## DIRECTIONS FOR THIS TASK
An exact copy is needed of each line from the one including "<summary>daily reading</summary>" through the last line of the entries, both ends counted, with nothing added.

Saved entries
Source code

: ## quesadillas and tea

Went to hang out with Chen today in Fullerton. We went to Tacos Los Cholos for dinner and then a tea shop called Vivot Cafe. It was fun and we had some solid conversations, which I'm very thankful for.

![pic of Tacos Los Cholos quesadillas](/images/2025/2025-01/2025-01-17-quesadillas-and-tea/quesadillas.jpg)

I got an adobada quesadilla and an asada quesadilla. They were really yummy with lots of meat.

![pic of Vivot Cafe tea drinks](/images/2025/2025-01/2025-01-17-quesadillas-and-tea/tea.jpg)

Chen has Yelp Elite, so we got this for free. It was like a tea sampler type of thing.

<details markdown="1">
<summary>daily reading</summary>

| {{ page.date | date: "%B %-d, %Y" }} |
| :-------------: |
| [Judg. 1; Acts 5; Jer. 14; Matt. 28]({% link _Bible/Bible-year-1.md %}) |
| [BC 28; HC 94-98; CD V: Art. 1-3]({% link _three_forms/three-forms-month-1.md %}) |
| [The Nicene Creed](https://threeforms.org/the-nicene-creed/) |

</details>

## EXPECTED ANSWER
<summary>daily reading</summary>

| {{ page.date | date: "%B %-d, %Y" }} |
| :-------------: |
| [Judg. 1; Acts 5; Jer. 14; Matt. 28]({% link _Bible/Bible-year-1.md %}) |
| [BC 28; HC 94-98; CD V: Art. 1-3]({% link _three_forms/three-forms-month-1.md %}) |
| [The Nicene Creed](https://threeforms.org/the-nicene-creed/) |

</details>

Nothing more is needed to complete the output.